• **What is expected**
For the data that follows, state how many lines hold the string "images", giving the number by itself.
● ● ● ● ●
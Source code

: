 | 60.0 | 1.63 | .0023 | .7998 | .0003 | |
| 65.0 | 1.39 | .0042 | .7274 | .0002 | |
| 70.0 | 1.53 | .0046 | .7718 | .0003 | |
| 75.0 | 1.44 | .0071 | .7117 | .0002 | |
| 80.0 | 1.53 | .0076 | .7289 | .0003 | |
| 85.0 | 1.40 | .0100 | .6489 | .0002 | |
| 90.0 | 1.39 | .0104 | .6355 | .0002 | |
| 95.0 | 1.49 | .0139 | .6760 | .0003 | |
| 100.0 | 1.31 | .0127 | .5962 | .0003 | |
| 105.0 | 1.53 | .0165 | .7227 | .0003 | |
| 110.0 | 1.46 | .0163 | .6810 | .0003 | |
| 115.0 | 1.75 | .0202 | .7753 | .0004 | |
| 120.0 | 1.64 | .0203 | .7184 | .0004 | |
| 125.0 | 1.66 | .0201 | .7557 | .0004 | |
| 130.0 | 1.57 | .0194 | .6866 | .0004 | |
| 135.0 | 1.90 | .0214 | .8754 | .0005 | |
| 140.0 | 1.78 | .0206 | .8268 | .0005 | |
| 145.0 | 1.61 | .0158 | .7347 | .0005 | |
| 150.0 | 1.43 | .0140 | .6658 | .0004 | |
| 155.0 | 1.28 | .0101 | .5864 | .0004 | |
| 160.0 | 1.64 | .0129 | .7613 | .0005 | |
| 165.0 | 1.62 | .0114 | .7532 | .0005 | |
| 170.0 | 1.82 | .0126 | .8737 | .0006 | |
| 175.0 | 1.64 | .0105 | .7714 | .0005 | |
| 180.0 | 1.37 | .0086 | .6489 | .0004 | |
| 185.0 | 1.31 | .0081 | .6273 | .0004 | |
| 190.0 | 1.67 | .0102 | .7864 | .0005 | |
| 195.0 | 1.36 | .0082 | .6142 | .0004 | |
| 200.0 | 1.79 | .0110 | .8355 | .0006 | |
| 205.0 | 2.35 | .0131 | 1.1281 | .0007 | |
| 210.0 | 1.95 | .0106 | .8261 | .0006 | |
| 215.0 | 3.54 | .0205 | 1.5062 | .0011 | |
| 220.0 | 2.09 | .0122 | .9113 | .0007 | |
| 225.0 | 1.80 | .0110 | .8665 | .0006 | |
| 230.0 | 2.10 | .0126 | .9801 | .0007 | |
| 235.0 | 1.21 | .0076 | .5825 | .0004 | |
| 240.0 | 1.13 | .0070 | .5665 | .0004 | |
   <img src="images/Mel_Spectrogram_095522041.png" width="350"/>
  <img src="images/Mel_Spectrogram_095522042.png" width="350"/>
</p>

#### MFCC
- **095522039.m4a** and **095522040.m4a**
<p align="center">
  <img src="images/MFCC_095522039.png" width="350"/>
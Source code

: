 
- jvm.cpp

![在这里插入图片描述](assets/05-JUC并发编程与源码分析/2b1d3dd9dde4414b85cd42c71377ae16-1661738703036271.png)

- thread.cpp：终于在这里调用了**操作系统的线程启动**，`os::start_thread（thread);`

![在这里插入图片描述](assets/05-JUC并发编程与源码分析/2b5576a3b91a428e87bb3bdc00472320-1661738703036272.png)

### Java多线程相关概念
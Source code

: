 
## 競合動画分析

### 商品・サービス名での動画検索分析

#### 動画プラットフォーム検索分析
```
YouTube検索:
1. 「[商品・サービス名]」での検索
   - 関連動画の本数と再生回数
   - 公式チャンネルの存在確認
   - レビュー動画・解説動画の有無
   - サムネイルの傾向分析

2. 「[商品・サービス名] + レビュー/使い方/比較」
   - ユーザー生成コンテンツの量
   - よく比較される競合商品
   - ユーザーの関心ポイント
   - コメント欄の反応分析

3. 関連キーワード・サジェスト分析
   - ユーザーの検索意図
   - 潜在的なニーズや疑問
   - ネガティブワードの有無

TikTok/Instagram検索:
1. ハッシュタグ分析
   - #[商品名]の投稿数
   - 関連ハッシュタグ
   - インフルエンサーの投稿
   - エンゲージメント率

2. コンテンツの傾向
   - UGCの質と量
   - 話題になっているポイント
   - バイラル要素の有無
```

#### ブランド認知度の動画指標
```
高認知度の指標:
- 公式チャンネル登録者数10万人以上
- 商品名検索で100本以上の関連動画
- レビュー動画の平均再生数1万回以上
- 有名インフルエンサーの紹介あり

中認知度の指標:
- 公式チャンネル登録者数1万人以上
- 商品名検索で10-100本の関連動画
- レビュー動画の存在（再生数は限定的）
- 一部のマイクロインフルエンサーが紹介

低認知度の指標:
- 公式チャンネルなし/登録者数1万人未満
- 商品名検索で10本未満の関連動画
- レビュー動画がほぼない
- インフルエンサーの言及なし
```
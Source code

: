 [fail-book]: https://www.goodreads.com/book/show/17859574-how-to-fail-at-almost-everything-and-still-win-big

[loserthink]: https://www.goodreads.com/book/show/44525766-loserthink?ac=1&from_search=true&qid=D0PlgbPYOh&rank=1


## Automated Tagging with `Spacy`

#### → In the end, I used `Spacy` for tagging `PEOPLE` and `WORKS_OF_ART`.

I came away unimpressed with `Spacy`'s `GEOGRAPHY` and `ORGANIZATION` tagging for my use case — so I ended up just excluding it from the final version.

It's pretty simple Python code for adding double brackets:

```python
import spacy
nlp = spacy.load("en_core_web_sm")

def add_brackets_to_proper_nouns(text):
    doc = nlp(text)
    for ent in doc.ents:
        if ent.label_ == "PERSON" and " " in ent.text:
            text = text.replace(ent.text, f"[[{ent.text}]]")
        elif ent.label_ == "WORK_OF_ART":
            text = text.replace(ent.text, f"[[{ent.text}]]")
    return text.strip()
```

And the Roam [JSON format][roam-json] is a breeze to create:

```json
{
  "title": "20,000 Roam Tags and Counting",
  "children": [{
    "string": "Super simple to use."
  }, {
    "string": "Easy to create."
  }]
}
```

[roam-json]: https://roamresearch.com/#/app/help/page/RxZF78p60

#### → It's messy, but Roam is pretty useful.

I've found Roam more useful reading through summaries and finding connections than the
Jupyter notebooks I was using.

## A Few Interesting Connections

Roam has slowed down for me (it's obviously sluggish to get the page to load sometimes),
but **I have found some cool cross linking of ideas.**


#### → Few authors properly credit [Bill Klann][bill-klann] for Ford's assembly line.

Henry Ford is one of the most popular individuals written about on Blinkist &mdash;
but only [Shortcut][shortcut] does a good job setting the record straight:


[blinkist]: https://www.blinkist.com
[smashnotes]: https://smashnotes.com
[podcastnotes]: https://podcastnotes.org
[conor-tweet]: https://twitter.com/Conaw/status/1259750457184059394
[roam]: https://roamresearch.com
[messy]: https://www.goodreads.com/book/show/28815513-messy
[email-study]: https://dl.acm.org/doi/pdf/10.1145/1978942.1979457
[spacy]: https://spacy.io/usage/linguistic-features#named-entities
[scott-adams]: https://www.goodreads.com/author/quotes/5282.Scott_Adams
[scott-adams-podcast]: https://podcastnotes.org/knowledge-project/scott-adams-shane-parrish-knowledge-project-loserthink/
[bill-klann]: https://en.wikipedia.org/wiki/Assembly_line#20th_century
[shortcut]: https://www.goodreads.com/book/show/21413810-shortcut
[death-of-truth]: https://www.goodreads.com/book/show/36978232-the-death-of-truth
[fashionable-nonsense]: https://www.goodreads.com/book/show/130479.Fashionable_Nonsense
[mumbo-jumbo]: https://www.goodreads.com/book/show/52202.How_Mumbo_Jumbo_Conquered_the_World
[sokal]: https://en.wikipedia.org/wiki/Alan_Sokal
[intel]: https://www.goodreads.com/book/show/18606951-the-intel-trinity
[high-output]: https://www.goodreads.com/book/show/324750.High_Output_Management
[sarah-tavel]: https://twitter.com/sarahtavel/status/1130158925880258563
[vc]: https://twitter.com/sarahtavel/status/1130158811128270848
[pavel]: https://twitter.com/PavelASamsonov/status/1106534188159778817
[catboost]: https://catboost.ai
● ● ● ● ●
• **Your solution**
3